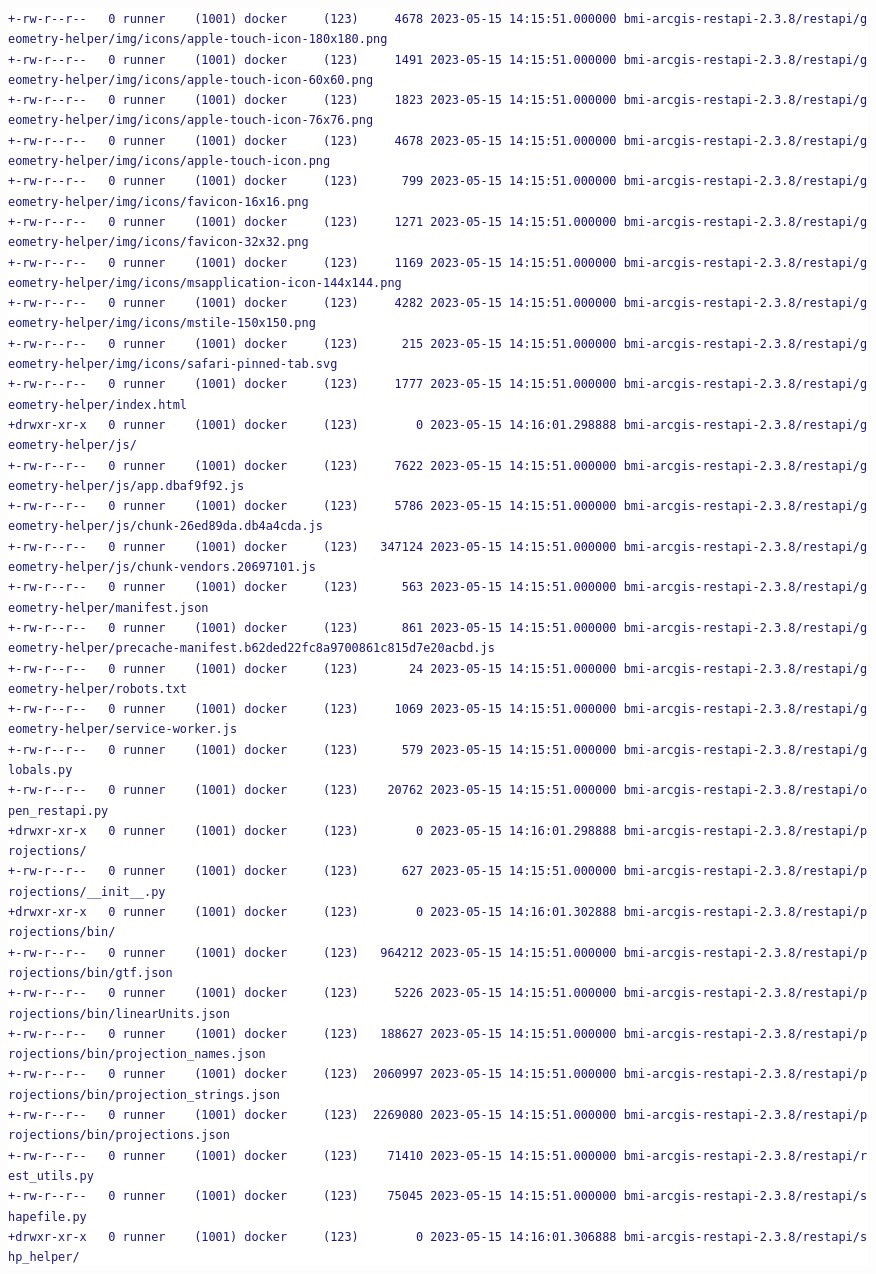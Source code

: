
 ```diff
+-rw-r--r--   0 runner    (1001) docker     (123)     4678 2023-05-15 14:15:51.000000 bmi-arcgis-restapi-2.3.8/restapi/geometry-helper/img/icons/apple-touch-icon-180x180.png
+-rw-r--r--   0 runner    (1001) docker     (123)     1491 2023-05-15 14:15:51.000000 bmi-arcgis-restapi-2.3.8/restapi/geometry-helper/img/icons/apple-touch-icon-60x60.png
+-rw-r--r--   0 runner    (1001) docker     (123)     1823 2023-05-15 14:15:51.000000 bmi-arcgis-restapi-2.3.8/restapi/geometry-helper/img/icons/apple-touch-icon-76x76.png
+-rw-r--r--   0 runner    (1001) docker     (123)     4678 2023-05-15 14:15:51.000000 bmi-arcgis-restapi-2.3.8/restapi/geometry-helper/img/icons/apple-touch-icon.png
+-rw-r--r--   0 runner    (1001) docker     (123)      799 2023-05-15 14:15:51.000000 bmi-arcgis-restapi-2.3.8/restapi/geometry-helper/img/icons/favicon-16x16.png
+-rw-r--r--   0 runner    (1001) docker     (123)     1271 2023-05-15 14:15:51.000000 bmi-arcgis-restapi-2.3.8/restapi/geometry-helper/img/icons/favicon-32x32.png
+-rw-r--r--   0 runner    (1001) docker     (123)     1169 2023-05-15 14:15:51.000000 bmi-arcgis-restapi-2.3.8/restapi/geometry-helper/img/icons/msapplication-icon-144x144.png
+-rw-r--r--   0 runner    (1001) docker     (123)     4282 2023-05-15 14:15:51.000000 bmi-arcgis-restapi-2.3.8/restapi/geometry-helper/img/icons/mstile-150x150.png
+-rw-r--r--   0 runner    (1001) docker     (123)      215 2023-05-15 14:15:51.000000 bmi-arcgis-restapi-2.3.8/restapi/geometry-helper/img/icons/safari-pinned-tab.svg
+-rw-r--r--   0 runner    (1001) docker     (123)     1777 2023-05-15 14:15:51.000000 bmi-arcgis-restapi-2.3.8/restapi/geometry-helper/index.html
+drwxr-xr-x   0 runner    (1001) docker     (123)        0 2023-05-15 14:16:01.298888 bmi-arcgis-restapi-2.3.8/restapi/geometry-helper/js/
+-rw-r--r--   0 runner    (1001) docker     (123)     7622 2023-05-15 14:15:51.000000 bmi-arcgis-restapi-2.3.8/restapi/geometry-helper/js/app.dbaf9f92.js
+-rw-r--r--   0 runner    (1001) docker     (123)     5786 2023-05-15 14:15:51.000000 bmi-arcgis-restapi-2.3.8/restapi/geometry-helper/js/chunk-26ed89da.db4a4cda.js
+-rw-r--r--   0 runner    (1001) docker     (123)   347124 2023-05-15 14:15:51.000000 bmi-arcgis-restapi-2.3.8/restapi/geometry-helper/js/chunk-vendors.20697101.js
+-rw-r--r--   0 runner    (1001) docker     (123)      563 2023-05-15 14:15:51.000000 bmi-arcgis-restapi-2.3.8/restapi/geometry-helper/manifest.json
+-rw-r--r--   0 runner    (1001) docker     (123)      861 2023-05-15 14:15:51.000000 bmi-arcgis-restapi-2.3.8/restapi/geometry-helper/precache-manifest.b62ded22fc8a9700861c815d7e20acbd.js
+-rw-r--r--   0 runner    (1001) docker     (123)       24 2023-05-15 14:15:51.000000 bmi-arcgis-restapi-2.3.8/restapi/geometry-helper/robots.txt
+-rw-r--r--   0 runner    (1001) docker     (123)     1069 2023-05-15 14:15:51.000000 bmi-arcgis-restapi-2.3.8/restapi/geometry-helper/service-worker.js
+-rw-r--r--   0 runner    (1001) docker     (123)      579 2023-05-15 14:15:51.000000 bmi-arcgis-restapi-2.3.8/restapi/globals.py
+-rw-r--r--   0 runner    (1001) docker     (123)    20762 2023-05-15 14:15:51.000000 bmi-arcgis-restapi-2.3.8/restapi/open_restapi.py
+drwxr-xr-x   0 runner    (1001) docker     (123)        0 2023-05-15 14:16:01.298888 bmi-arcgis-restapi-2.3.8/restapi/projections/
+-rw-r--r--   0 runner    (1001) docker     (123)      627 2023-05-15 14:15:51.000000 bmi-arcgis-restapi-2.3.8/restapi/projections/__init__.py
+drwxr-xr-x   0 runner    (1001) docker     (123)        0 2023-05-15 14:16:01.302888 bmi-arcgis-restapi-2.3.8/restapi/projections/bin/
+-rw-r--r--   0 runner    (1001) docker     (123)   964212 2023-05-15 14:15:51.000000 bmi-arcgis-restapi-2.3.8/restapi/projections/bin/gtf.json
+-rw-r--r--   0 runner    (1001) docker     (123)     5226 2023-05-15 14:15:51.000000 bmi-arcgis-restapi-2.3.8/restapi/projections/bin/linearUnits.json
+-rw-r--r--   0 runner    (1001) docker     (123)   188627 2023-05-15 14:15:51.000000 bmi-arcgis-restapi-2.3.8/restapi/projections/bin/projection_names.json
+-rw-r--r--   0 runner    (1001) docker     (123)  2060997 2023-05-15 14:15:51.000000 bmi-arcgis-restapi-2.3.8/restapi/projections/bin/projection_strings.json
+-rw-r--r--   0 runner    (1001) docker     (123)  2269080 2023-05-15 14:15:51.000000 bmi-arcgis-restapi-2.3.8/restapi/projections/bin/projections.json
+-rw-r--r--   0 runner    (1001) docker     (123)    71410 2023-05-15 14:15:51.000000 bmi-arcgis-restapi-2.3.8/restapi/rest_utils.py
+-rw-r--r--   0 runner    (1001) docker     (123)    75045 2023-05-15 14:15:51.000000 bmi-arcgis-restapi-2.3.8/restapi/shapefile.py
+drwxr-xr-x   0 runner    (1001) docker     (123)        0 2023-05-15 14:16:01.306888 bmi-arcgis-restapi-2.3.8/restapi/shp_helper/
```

• _WHAT YOU NEED TO DO_
Exclude the images and reproduce the remaining data exactly.

• _TASK OUTPUT_
Source code

:
 ```diff
+-rw-r--r--   0 runner    (1001) docker     (123)     4678 2023-05-15 14:15:51.000000 bmi-arcgis-restapi-2.3.8/restapi/geometry-helper/img/icons/apple-touch-icon-180x180.png
+-rw-r--r--   0 runner    (1001) docker     (123)     1491 2023-05-15 14:15:51.000000 bmi-arcgis-restapi-2.3.8/restapi/geometry-helper/img/icons/apple-touch-icon-60x60.png
+-rw-r--r--   0 runner    (1001) docker     (123)     1823 2023-05-15 14:15:51.000000 bmi-arcgis-restapi-2.3.8/restapi/geometry-helper/img/icons/apple-touch-icon-76x76.png
+-rw-r--r--   0 runner    (1001) docker     (123)     4678 2023-05-15 14:15:51.000000 bmi-arcgis-restapi-2.3.8/restapi/geometry-helper/img/icons/apple-touch-icon.png
+-rw-r--r--   0 runner    (1001) docker     (123)      799 2023-05-15 14:15:51.000000 bmi-arcgis-restapi-2.3.8/restapi/geometry-helper/img/icons/favicon-16x16.png
+-rw-r--r--   0 runner    (1001) docker     (123)     1271 2023-05-15 14:15:51.000000 bmi-arcgis-restapi-2.3.8/restapi/geometry-helper/img/icons/favicon-32x32.png
+-rw-r--r--   0 runner    (1001) docker     (123)     1169 2023-05-15 14:15:51.000000 bmi-arcgis-restapi-2.3.8/restapi/geometry-helper/img/icons/msapplication-icon-144x144.png
+-rw-r--r--   0 runner    (1001) docker     (123)     4282 2023-05-15 14:15:51.000000 bmi-arcgis-restapi-2.3.8/restapi/geometry-helper/img/icons/mstile-150x150.png
+-rw-r--r--   0 runner    (1001) docker     (123)      215 2023-05-15 14:15:51.000000 bmi-arcgis-restapi-2.3.8/restapi/geometry-helper/img/icons/safari-pinned-tab.svg
+-rw-r--r--   0 runner    (1001) docker     (123)     1777 2023-05-15 14:15:51.000000 bmi-arcgis-restapi-2.3.8/restapi/geometry-helper/index.html
+drwxr-xr-x   0 runner    (1001) docker     (123)        0 2023-05-15 14:16:01.298888 bmi-arcgis-restapi-2.3.8/restapi/geometry-helper/js/
+-rw-r--r--   0 runner    (1001) docker     (123)     7622 2023-05-15 14:15:51.000000 bmi-arcgis-restapi-2.3.8/restapi/geometry-helper/js/app.dbaf9f92.js
+-rw-r--r--   0 runner    (1001) docker     (123)     5786 2023-05-15 14:15:51.000000 bmi-arcgis-restapi-2.3.8/restapi/geometry-helper/js/chunk-26ed89da.db4a4cda.js
+-rw-r--r--   0 runner    (1001) docker     (123)   347124 2023-05-15 14:15:51.000000 bmi-arcgis-restapi-2.3.8/restapi/geometry-helper/js/chunk-vendors.20697101.js
+-rw-r--r--   0 runner    (1001) docker     (123)      563 2023-05-15 14:15:51.000000 bmi-arcgis-restapi-2.3.8/restapi/geometry-helper/manifest.json
+-rw-r--r--   0 runner    (1001) docker     (123)      861 2023-05-15 14:15:51.000000 bmi-arcgis-restapi-2.3.8/restapi/geometry-helper/precache-manifest.b62ded22fc8a9700861c815d7e20acbd.js
+-rw-r--r--   0 runner    (1001) docker     (123)       24 2023-05-15 14:15:51.000000 bmi-arcgis-restapi-2.3.8/restapi/geometry-helper/robots.txt
+-rw-r--r--   0 runner    (1001) docker     (123)     1069 2023-05-15 14:15:51.000000 bmi-arcgis-restapi-2.3.8/restapi/geometry-helper/service-worker.js
+-rw-r--r--   0 runner    (1001) docker     (123)      579 2023-05-15 14:15:51.000000 bmi-arcgis-restapi-2.3.8/restapi/globals.py
+-rw-r--r--   0 runner    (1001) docker     (123)    20762 2023-05-15 14:15:51.000000 bmi-arcgis-restapi-2.3.8/restapi/open_restapi.py
+drwxr-xr-x   0 runner    (1001) docker     (123)        0 2023-05-15 14:16:01.298888 bmi-arcgis-restapi-2.3.8/restapi/projections/
+-rw-r--r--   0 runner    (1001) docker     (123)      627 2023-05-15 14:15:51.000000 bmi-arcgis-restapi-2.3.8/restapi/projections/__init__.py
+drwxr-xr-x   0 runner    (1001) docker     (123)        0 2023-05-15 14:16:01.302888 bmi-arcgis-restapi-2.3.8/restapi/projections/bin/
+-rw-r--r--   0 runner    (1001) docker     (123)   964212 2023-05-15 14:15:51.000000 bmi-arcgis-restapi-2.3.8/restapi/projections/bin/gtf.json
+-rw-r--r--   0 runner    (1001) docker     (123)     5226 2023-05-15 14:15:51.000000 bmi-arcgis-restapi-2.3.8/restapi/projections/bin/linearUnits.json
+-rw-r--r--   0 runner    (1001) docker     (123)   188627 2023-05-15 14:15:51.000000 bmi-arcgis-restapi-2.3.8/restapi/projections/bin/projection_names.json
+-rw-r--r--   0 runner    (1001) docker     (123)  2060997 2023-05-15 14:15:51.000000 bmi-arcgis-restapi-2.3.8/restapi/projections/bin/projection_strings.json
+-rw-r--r--   0 runner    (1001) docker     (123)  2269080 2023-05-15 14:15:51.000000 bmi-arcgis-restapi-2.3.8/restapi/projections/bin/projections.json
+-rw-r--r--   0 runner    (1001) docker     (123)    71410 2023-05-15 14:15:51.000000 bmi-arcgis-restapi-2.3.8/restapi/rest_utils.py
+-rw-r--r--   0 runner    (1001) docker     (123)    75045 2023-05-15 14:15:51.000000 bmi-arcgis-restapi-2.3.8/restapi/shapefile.py
+drwxr-xr-x   0 runner    (1001) docker     (123)        0 2023-05-15 14:16:01.306888 bmi-arcgis-restapi-2.3.8/restapi/shp_helper/
```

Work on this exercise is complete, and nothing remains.